En français moderne, les féminins de métiers boitent. Ce handicap tient au langage, et surtout à l'Histoire.

La langue française n'ayant pas de neutre(1), son masculin et son féminin marquent tous les noms, sexués ou pas. Et seuls les animaux sexués y reçoivent leur vrai genre : un homme, une femme. Mais pour tous les autres noms, c'est l'arbitraire : une pierre, un caillou ; le vagin, la verge ; la paramécie, une amibe. Plusieurs langues modernes sont bancales par ce manque du genre neutre. C'est regrettable, car neutre sous-entend absence de conflit : pays neutre, zone neutre.

Un métier est une fonction ; il représente une valeur neutre. Le travail, la compétence, n'ont pas de sexe. Mais sa lacune langagière a conduit le français à un pis-aller :

La tradition veut qu'on parte du masculin pour donner le féminin, le masculin singulier étant, pour le nom (ainsi que pour l'adjectif et le pronom) la forme indifférenciée, neutralisée, comme l'infinitif l'est pour le verbe

— Grévisse. § 491, p. 641

Le féminin dériverait du masculin, lequel sert de neutre, donc de référence. Puisqu'il s'agit d'un faux neutre, l'histoire tourne mâle. De nos jours, le « genre professionnel » questionne les femmes. Certaines revendiquent leur féminin ; d'autres le rejettent ; d'aucunes enfin voudraient un féminin seyant. Et des terminologues, coupeurs de cheveux en quatre et incapables de reconnaître une plaque de zinc, hésitent à dire : une zingueuse.

Oui, je suis femme :
— Je suis grutière.
— J'aime mon métier : stylicienne.
— Sylvie L. , analyste.
— Bonjour, je suis Valérie N. , conservatrice.

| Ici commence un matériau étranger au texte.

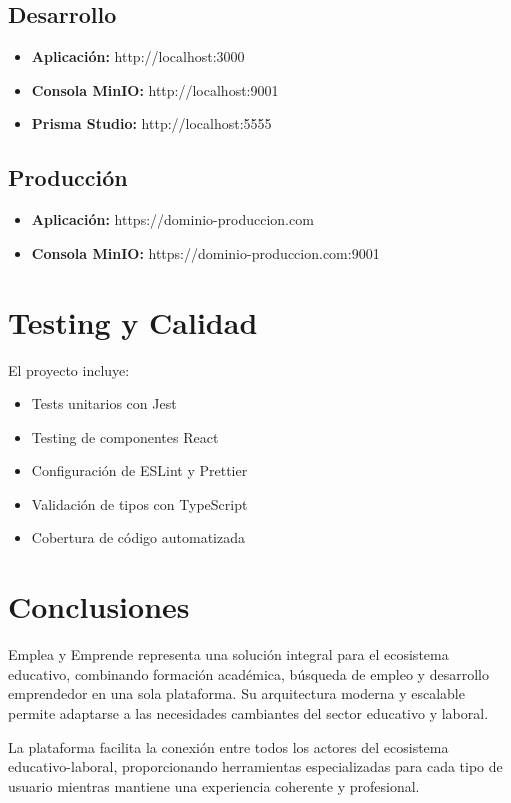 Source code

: \documentclass[12pt,a4paper]{article}
\begin{document}
\subsection{Desarrollo}
\begin{itemize}
    \item \textbf{Aplicación:} http://localhost:3000
    \item \textbf{Consola MinIO:} http://localhost:9001
    \item \textbf{Prisma Studio:} http://localhost:5555
\end{itemize}

\subsection{Producción}
\begin{itemize}
    \item \textbf{Aplicación:} https://dominio-produccion.com
    \item \textbf{Consola MinIO:} https://dominio-produccion.com:9001
\end{itemize}

\section{Testing y Calidad}

El proyecto incluye:

\begin{itemize}
    \item Tests unitarios con Jest
    \item Testing de componentes React
    \item Configuración de ESLint y Prettier
    \item Validación de tipos con TypeScript
    \item Cobertura de código automatizada
\end{itemize}

\section{Conclusiones}

Emplea y Emprende representa una solución integral para el ecosistema educativo, combinando formación académica, búsqueda de empleo y desarrollo emprendedor en una sola plataforma. Su arquitectura moderna y escalable permite adaptarse a las necesidades cambiantes del sector educativo y laboral.

La plataforma facilita la conexión entre todos los actores del ecosistema educativo-laboral, proporcionando herramientas especializadas para cada tipo de usuario mientras mantiene una experiencia coherente y profesional.
\end{document}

Non, j'exerce une fonction :
— Je travaille comme clerc.
— Je suis docteur.
— Je me présente : Mademoiselle Maupas, Directeur de Trounouilles. L'extrusion des pâtes alimentaires constitue notre pôle d'excellence, et nous détenons le leadership du macaroni-nouille.

Oui… mais :
— Bonjour. Vous êtes magasinière ?
— Non, je ne suis pas votre gazinière.
— Excusez-moi !
— Je peux vous aider ? Je suis magasinière.

Naguère encore, le féminin est dénié à des métiers tels : écrivain, cadre, fossoyeur, auteur, chef, avocat, professeur, … Même le Grévisse, référence du bon usage, peine sur ce sujet et avance que le masculin servant de neutre, le féminin mettra en relief l'idée de femme, ce qui peut être discriminatoire envers celle-ci. Autrement dit vous serez la victime d'un voleur, mais le misogyne d'une voleuse.

Le bon usage s'appuie sur une tradition, la sujétion féminine. Le grammairien Vaugelas déclare en 1647 : La forme masculine a prépondérance sur le féminin parce que plus noble.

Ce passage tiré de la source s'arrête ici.